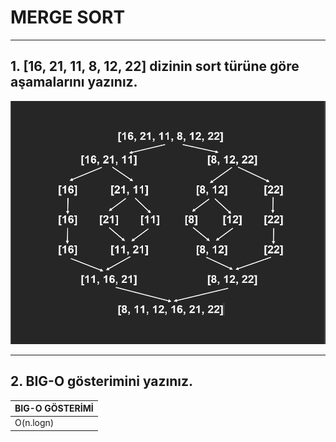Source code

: # MERGE SORT
---
## 1. [16, 21, 11, 8, 12, 22] dizinin sort türüne göre aşamalarını yazınız.

![mergesort gorseli](mergesort.PNG)

---
## 2. BIG-O gösterimini yazınız.

| BIG-O GÖSTERİMİ |
| --- |
| O(n.logn) |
|---|
What the exercise asks:
Repeat the material above exactly. Leave every picture out of it.

Result for this task:
Source code

: # MERGE SORT
---
## 1. [16, 21, 11, 8, 12, 22] dizinin sort türüne göre aşamalarını yazınız.

![mergesort gorseli](mergesort.PNG)

---
## 2. BIG-O gösterimini yazınız.

| BIG-O GÖSTERİMİ |
| --- |
| O(n.logn) |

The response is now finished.